Quando ele fala de “impasse mutuamente prejudicial percebido", o paralelo que traço é que em muitos conflitos só percebemos que a negociação ou mediação podem ser boas alternativas quando a disputa entre as partes já chegou a um estágio em que ambas estão sendo prejudicadas e não há formas de antever se quem sairia vencedor se o conflito escalar.


Um ponto que chama a atenção é a afirmação de que é chegada a hora da preparação para a negociação. Assim como com líderes políticos, é comum as pessoas chegarem à mesa de negociação despreparadas para o processo em si. Armam-se de fatos, números e planilhas, mas não traçam uma estratégia. O melhor dos mundos é quando a percepção sobre os benefícios da utilização de um processo alternativo de solução de conflitos chega antes de o conflito começar a escalar. Mas mesmo que essa percepção ocorra mais tarde, quanto antes melhor. É sempre importante estarmos atentos às discordâncias e pequenos conflitos e com a forma com que eles estão sendo tratados.

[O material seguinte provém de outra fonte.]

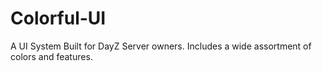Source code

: # Colorful-UI
A UI System Built for DayZ Server owners.  Includes a wide assortment of colors and features.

Sobre a estrutura de negociação, o paralelo é mais direto: que método de resolução de conflito melhor se adequa à situação em questão? Negociação, mediação, arbitragem? Um híbrido entre essas formas? A negociação será direta ou as partes vão eleger procuradores? Em caso de mediação, quem fará parte do processo? Qual o prazo?


Normalmente é importante estabelecer se há a zona de possível acordo antes de iniciar uma negociação. Mas em casos em que a negociação é quase que obrigatória – conflitos entre sócios ou disputas familiares, por exemplo – é possível que se construa uma ZOPA após o início das conversas. Para isso é preciso sair da mentalidade de jogo de soma-zero e trazer para a negociação aspectos que possam aumentar o bolo antes de iniciar a divisão. Que outros interesses podem ser incluídos em um acordo?


Em casos de conflitos que chegam à mesa de negociação após já terem começado a escalar, é comum haver perda de confiança entre as partes. Em processos de mediação há um cuidado com a reconstrução da confiança ou, pelo menos, a construção de confiança suficiente para que o acordo seja estável e duradouro. Isso é feito durante o processo, à medida que as partes vão cumprindo acordos menores, como prazos ou entrega de documentos, por exemplo.


Assim como em diplomacia, os sinais enviados por ambos os lados são importantes, e demonstrar força e disposição para a briga em caso de necessidade, são fatores que podem garantir o prosseguimento das conversas em situações de impasse e em momentos mais difíceis da negociação.


Disputas normalmente envolvem partes compostas por mais de uma pessoa, como empresas, famílias, times esportivos. É importante pensar em como cada parte irá vender a solução para seus stakeholders. O apoio dos grupos de interesse de ambas as partes é essencial para garantir a estabilidade e longevidade do acordo.


Negociações e outras formas alternativas de solução de disputas exigem trabalho e esforço e trazem em si alguma (ou muita) pressão e uma boa dose de estresse. Uma boa preparação torna esse processo mais palatável e aumenta as chances de se chegar a um acordo mutuamente benéfico.